Lorsque certains arbitres ont été écartés, des pressions ont commencé à être exercées sur les arbitres pour qu'ils "n'acceptent pas de missions de match !". Les conversations qui commençaient poliment se sont transformées en pressions, menaces et chantage face à la résistance. On leur disait "On prend ta plaque !" pour les faire chanter et mettre fin à leur carrière d'arbitre. Les choses sont allées si loin qu'une personne actuellement arbitre actif a appelé Halil Umut Meler, qui revenait de l'étranger après un match, via une application internet : "Regarde, si on te donne une mission de match, ne l'accepte surtout pas. C'est une décision collective !" L'arbitre qui a passé l'appel est quelqu'un qui signe actuellement des décisions scandaleuses. Halil Umut Meler ouvre le message de désignation de match provenant des services d'arbitrage, mais ne répond pas en raison de la pression. Lorsqu'il descend de l'avion, il se rend à Riva, et en apprenant les faits, il déclare qu'il ne veut pas agir avec ce groupe. À ce moment-là, la MHK, qui avait assigné un autre arbitre au match de Meler en raison du retard, lui donne une mission de VAR.
Le père de cet arbitre qui a provoqué cette agitation a fait l'objet d'une enquête FETÖ. Lui-même, sans doute parce qu'il s'occupe des élections de l'association, commet sur le terrain des erreurs qui influencent le résultat de chaque match. En d'autres termes, certains mènent ouvertement des activités pour RENDRE LA TFF INCAPABLE DE FONCTIONNER ET D'EXERCER SES MISSIONS.
Le détail important ici est le suivant : les arbitres sont considérés comme des agents publics. La gravité de l'acte est donc accrue. Le fait que plusieurs personnes appellent les arbitres pour les pousser à ne pas monter sur le terrain est la plus grande preuve d'une action organisée.
Ah, au fait, comme la MHK n'a pas fait marche arrière, des relations sales ont été activées par l'intermédiaire de certaines plumes dans les médias. Après que certains arbitres ont commencé à témoigner, des pressions ont été exercées sur ceux qui voulaient témoigner avec l'idée que "la MHK cherche des délateurs".

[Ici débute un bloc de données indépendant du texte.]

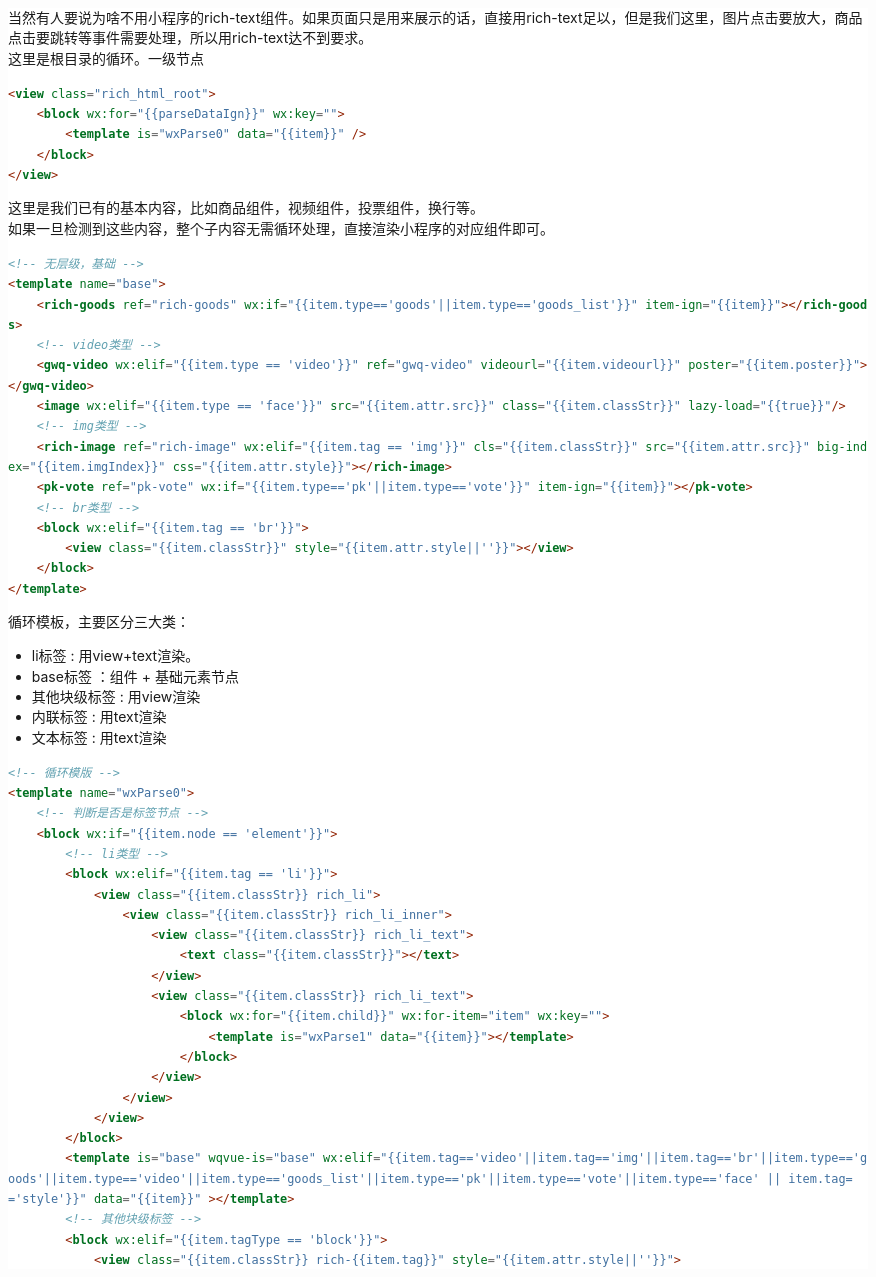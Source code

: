 当然有人要说为啥不用小程序的rich-text组件。如果页面只是用来展示的话，直接用rich-text足以，但是我们这里，图片点击要放大，商品点击要跳转等事件需要处理，所以用rich-text达不到要求。    
这里是根目录的循环。一级节点
```html
<view class="rich_html_root">
    <block wx:for="{{parseDataIgn}}" wx:key="">
        <template is="wxParse0" data="{{item}}" />
    </block>
</view>
```
这里是我们已有的基本内容，比如商品组件，视频组件，投票组件，换行等。   
如果一旦检测到这些内容，整个子内容无需循环处理，直接渲染小程序的对应组件即可。
```html
<!-- 无层级，基础 -->
<template name="base">
    <rich-goods ref="rich-goods" wx:if="{{item.type=='goods'||item.type=='goods_list'}}" item-ign="{{item}}"></rich-goods>
    <!-- video类型 -->
    <gwq-video wx:elif="{{item.type == 'video'}}" ref="gwq-video" videourl="{{item.videourl}}" poster="{{item.poster}}"></gwq-video>
    <image wx:elif="{{item.type == 'face'}}" src="{{item.attr.src}}" class="{{item.classStr}}" lazy-load="{{true}}"/>
    <!-- img类型 -->
    <rich-image ref="rich-image" wx:elif="{{item.tag == 'img'}}" cls="{{item.classStr}}" src="{{item.attr.src}}" big-index="{{item.imgIndex}}" css="{{item.attr.style}}"></rich-image>
    <pk-vote ref="pk-vote" wx:if="{{item.type=='pk'||item.type=='vote'}}" item-ign="{{item}}"></pk-vote>
    <!-- br类型 -->
    <block wx:elif="{{item.tag == 'br'}}">
        <view class="{{item.classStr}}" style="{{item.attr.style||''}}"></view>
    </block>
</template>
```
循环模板，主要区分三大类：  
- li标签 : 用view+text渲染。  
- base标签 ：组件 + 基础元素节点
- 其他块级标签 : 用view渲染
- 内联标签 : 用text渲染
- 文本标签 : 用text渲染
```html
<!-- 循环模版 -->
<template name="wxParse0">
    <!-- 判断是否是标签节点 -->
    <block wx:if="{{item.node == 'element'}}">
        <!-- li类型 -->
        <block wx:elif="{{item.tag == 'li'}}">
            <view class="{{item.classStr}} rich_li">
                <view class="{{item.classStr}} rich_li_inner">
                    <view class="{{item.classStr}} rich_li_text">
                        <text class="{{item.classStr}}"></text>
                    </view>
                    <view class="{{item.classStr}} rich_li_text">
                        <block wx:for="{{item.child}}" wx:for-item="item" wx:key="">
                            <template is="wxParse1" data="{{item}}"></template>
                        </block>
                    </view>
                </view>
            </view>
        </block>
        <template is="base" wqvue-is="base" wx:elif="{{item.tag=='video'||item.tag=='img'||item.tag=='br'||item.type=='goods'||item.type=='video'||item.type=='goods_list'||item.type=='pk'||item.type=='vote'||item.type=='face' || item.tag=='style'}}" data="{{item}}" ></template>
        <!-- 其他块级标签 -->
        <block wx:elif="{{item.tagType == 'block'}}">
            <view class="{{item.classStr}} rich-{{item.tag}}" style="{{item.attr.style||''}}">
```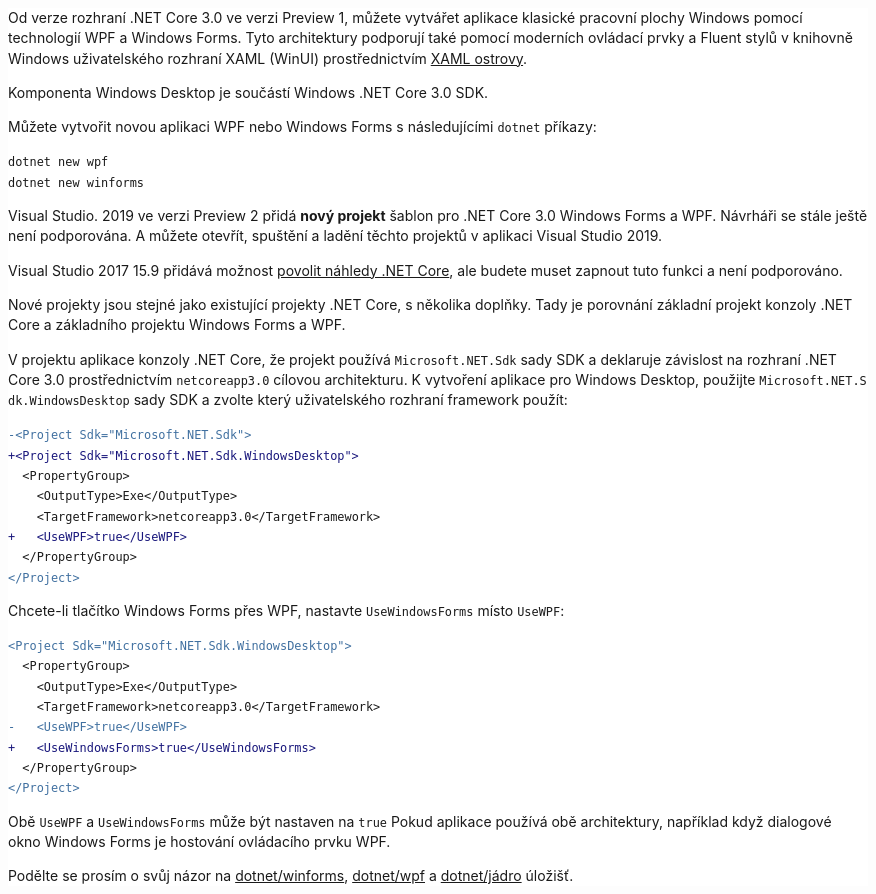 Od verze rozhraní .NET Core 3.0 ve verzi Preview 1, můžete vytvářet aplikace klasické pracovní plochy Windows pomocí technologií WPF a Windows Forms. Tyto architektury podporují také pomocí moderních ovládací prvky a Fluent stylů v knihovně Windows uživatelského rozhraní XAML (WinUI) prostřednictvím [XAML ostrovy](/windows/uwp/xaml-platform/xaml-host-controls).

Komponenta Windows Desktop je součástí Windows .NET Core 3.0 SDK.

Můžete vytvořit novou aplikaci WPF nebo Windows Forms s následujícími `dotnet` příkazy:

```console
dotnet new wpf
dotnet new winforms
```

Visual Studio. 2019 ve verzi Preview 2 přidá **nový projekt** šablon pro .NET Core 3.0 Windows Forms a WPF. Návrháři se stále ještě není podporována. A můžete otevřít, spuštění a ladění těchto projektů v aplikaci Visual Studio 2019.

Visual Studio 2017 15.9 přidává možnost [povolit náhledy .NET Core](https://devblogs.microsoft.com/dotnet/net-core-tooling-update-for-visual-studio-2017-version-15-9/), ale budete muset zapnout tuto funkci a není podporováno.

Nové projekty jsou stejné jako existující projekty .NET Core, s několika doplňky. Tady je porovnání základní projekt konzoly .NET Core a základního projektu Windows Forms a WPF.

V projektu aplikace konzoly .NET Core, že projekt používá `Microsoft.NET.Sdk` sady SDK a deklaruje závislost na rozhraní .NET Core 3.0 prostřednictvím `netcoreapp3.0` cílovou architekturu. K vytvoření aplikace pro Windows Desktop, použijte `Microsoft.NET.Sdk.WindowsDesktop` sady SDK a zvolte který uživatelského rozhraní framework použít:

```diff
-<Project Sdk="Microsoft.NET.Sdk">
+<Project Sdk="Microsoft.NET.Sdk.WindowsDesktop">
  <PropertyGroup>
    <OutputType>Exe</OutputType>
    <TargetFramework>netcoreapp3.0</TargetFramework>
+   <UseWPF>true</UseWPF>
  </PropertyGroup>
</Project>
```

Chcete-li tlačítko Windows Forms přes WPF, nastavte `UseWindowsForms` místo `UseWPF`:

```diff
<Project Sdk="Microsoft.NET.Sdk.WindowsDesktop">
  <PropertyGroup>
    <OutputType>Exe</OutputType>
    <TargetFramework>netcoreapp3.0</TargetFramework>
-   <UseWPF>true</UseWPF>
+   <UseWindowsForms>true</UseWindowsForms>
  </PropertyGroup>
</Project>
```

Obě `UseWPF` a `UseWindowsForms` může být nastaven na `true` Pokud aplikace používá obě architektury, například když dialogové okno Windows Forms je hostování ovládacího prvku WPF.

Podělte se prosím o svůj názor na [dotnet/winforms](https://github.com/dotnet/winforms/issues), [dotnet/wpf](https://github.com/dotnet/wpf/issues) a [dotnet/jádro](https://github.com/dotnet/core/issues) úložišť.
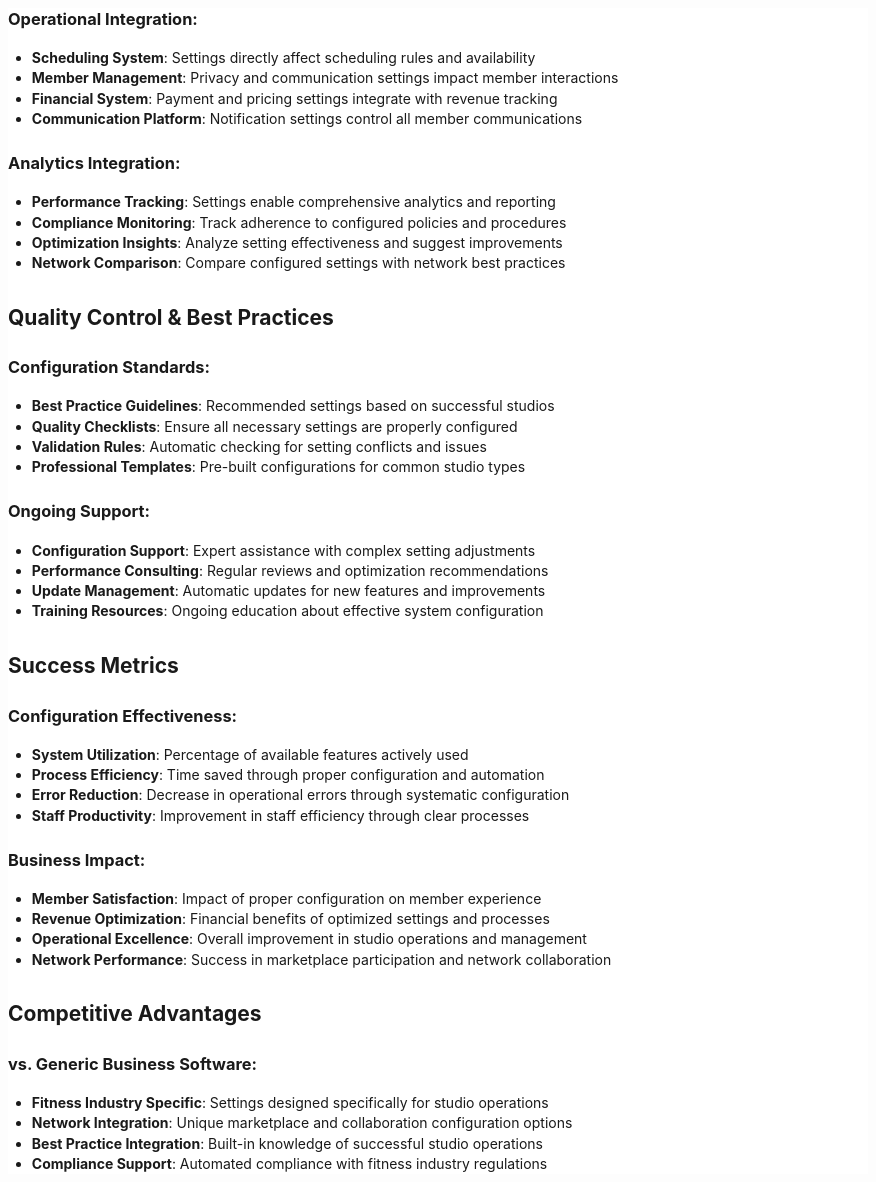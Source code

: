 ### Operational Integration:
- **Scheduling System**: Settings directly affect scheduling rules and availability
- **Member Management**: Privacy and communication settings impact member interactions
- **Financial System**: Payment and pricing settings integrate with revenue tracking
- **Communication Platform**: Notification settings control all member communications

### Analytics Integration:
- **Performance Tracking**: Settings enable comprehensive analytics and reporting
- **Compliance Monitoring**: Track adherence to configured policies and procedures
- **Optimization Insights**: Analyze setting effectiveness and suggest improvements
- **Network Comparison**: Compare configured settings with network best practices

## Quality Control & Best Practices

### Configuration Standards:
- **Best Practice Guidelines**: Recommended settings based on successful studios
- **Quality Checklists**: Ensure all necessary settings are properly configured
- **Validation Rules**: Automatic checking for setting conflicts and issues
- **Professional Templates**: Pre-built configurations for common studio types

### Ongoing Support:
- **Configuration Support**: Expert assistance with complex setting adjustments
- **Performance Consulting**: Regular reviews and optimization recommendations
- **Update Management**: Automatic updates for new features and improvements
- **Training Resources**: Ongoing education about effective system configuration

## Success Metrics

### Configuration Effectiveness:
- **System Utilization**: Percentage of available features actively used
- **Process Efficiency**: Time saved through proper configuration and automation
- **Error Reduction**: Decrease in operational errors through systematic configuration
- **Staff Productivity**: Improvement in staff efficiency through clear processes

### Business Impact:
- **Member Satisfaction**: Impact of proper configuration on member experience
- **Revenue Optimization**: Financial benefits of optimized settings and processes
- **Operational Excellence**: Overall improvement in studio operations and management
- **Network Performance**: Success in marketplace participation and network collaboration

## Competitive Advantages

### vs. Generic Business Software:
- **Fitness Industry Specific**: Settings designed specifically for studio operations
- **Network Integration**: Unique marketplace and collaboration configuration options
- **Best Practice Integration**: Built-in knowledge of successful studio operations
- **Compliance Support**: Automated compliance with fitness industry regulations
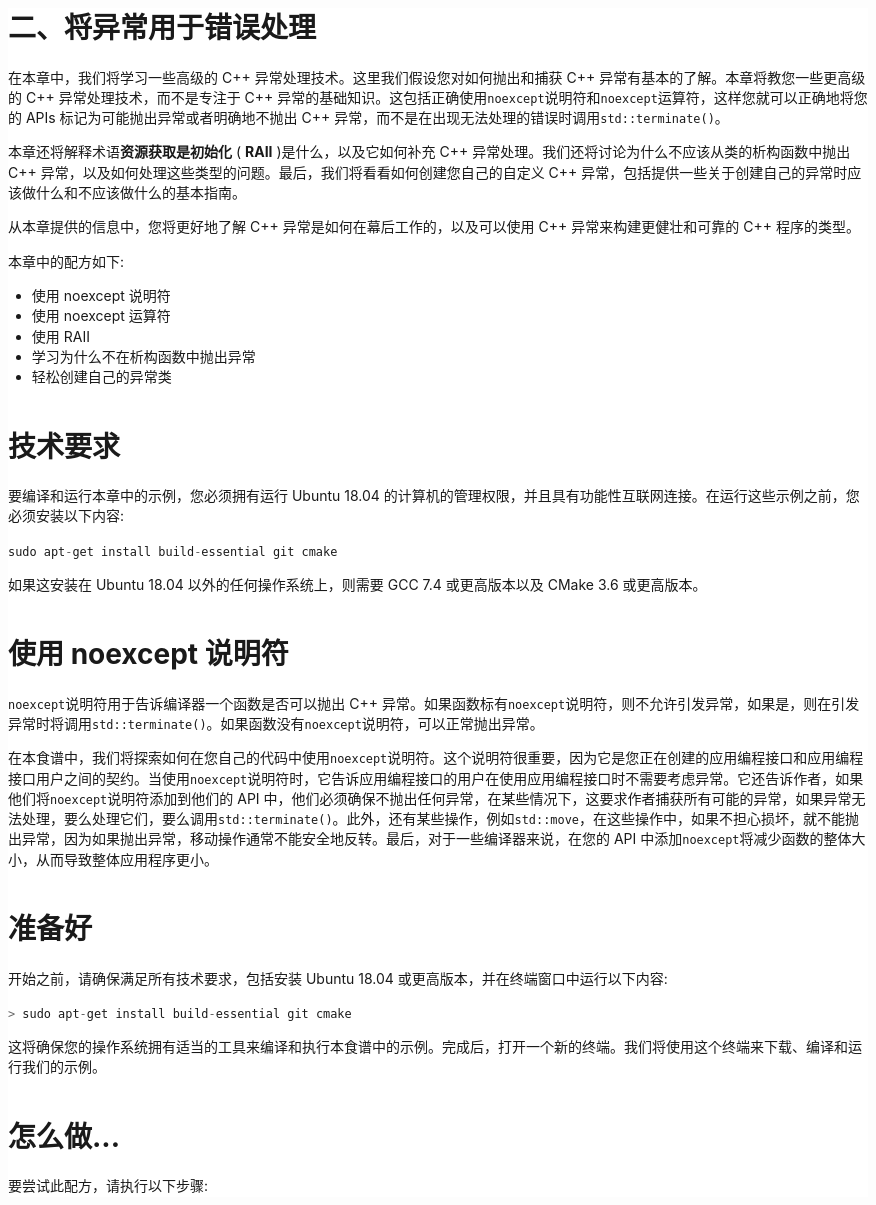 # 二、将异常用于错误处理

在本章中，我们将学习一些高级的 C++ 异常处理技术。这里我们假设您对如何抛出和捕获 C++ 异常有基本的了解。本章将教您一些更高级的 C++ 异常处理技术，而不是专注于 C++ 异常的基础知识。这包括正确使用`noexcept`说明符和`noexcept`运算符，这样您就可以正确地将您的 APIs 标记为可能抛出异常或者明确地不抛出 C++ 异常，而不是在出现无法处理的错误时调用`std::terminate()`。

本章还将解释术语**资源获取是初始化** ( **RAII** )是什么，以及它如何补充 C++ 异常处理。我们还将讨论为什么不应该从类的析构函数中抛出 C++ 异常，以及如何处理这些类型的问题。最后，我们将看看如何创建您自己的自定义 C++ 异常，包括提供一些关于创建自己的异常时应该做什么和不应该做什么的基本指南。

从本章提供的信息中，您将更好地了解 C++ 异常是如何在幕后工作的，以及可以使用 C++ 异常来构建更健壮和可靠的 C++ 程序的类型。

本章中的配方如下:

*   使用 noexcept 说明符
*   使用 noexcept 运算符
*   使用 RAII
*   学习为什么不在析构函数中抛出异常
*   轻松创建自己的异常类

# 技术要求

要编译和运行本章中的示例，您必须拥有运行 Ubuntu 18.04 的计算机的管理权限，并且具有功能性互联网连接。在运行这些示例之前，您必须安装以下内容:

```cpp
sudo apt-get install build-essential git cmake
```

如果这安装在 Ubuntu 18.04 以外的任何操作系统上，则需要 GCC 7.4 或更高版本以及 CMake 3.6 或更高版本。

# 使用 noexcept 说明符

`noexcept`说明符用于告诉编译器一个函数是否可以抛出 C++ 异常。如果函数标有`noexcept`说明符，则不允许引发异常，如果是，则在引发异常时将调用`std::terminate()`。如果函数没有`noexcept`说明符，可以正常抛出异常。

在本食谱中，我们将探索如何在您自己的代码中使用`noexcept`说明符。这个说明符很重要，因为它是您正在创建的应用编程接口和应用编程接口用户之间的契约。当使用`noexcept`说明符时，它告诉应用编程接口的用户在使用应用编程接口时不需要考虑异常。它还告诉作者，如果他们将`noexcept`说明符添加到他们的 API 中，他们必须确保不抛出任何异常，在某些情况下，这要求作者捕获所有可能的异常，如果异常无法处理，要么处理它们，要么调用`std::terminate()`。此外，还有某些操作，例如`std::move`，在这些操作中，如果不担心损坏，就不能抛出异常，因为如果抛出异常，移动操作通常不能安全地反转。最后，对于一些编译器来说，在您的 API 中添加`noexcept`将减少函数的整体大小，从而导致整体应用程序更小。

# 准备好

开始之前，请确保满足所有技术要求，包括安装 Ubuntu 18.04 或更高版本，并在终端窗口中运行以下内容:

```cpp
> sudo apt-get install build-essential git cmake
```

这将确保您的操作系统拥有适当的工具来编译和执行本食谱中的示例。完成后，打开一个新的终端。我们将使用这个终端来下载、编译和运行我们的示例。

# 怎么做...

要尝试此配方，请执行以下步骤:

Ce qui s'est passé est suffisamment clair pour révéler avec des preuves la structure organisée que "nous avons toujours alléguée". Il suffit que les forces de l'ordre lancent l'enquête sous la supervision du parquet. La plupart des documents relatifs aux événements sont disponibles à la TFF. Même s'ils y ont été détruits, les destinataires en ont des copies. De plus, il est impossible d'effacer les traces numériques. Les analyses HTS des suspects aux dates du 8, 9 et 10 mars doivent être effectuées, il faut déterminer s'ils ont émis des signaux depuis la même station de base et s'ils ont utilisé d'autres téléphones. Il est plus facile de détecter l'enregistrement et la diffusion illégaux de la réunion Zoom du président de la MHK. Les personnes ayant effectué des transferts de données cette nuit-là en fonction de la taille des fichiers peuvent être facilement identifiées par la BTK. De cette manière, il est possible d'atteindre à la fois celui qui a enregistré et la ou les personnes qui ont diffusé."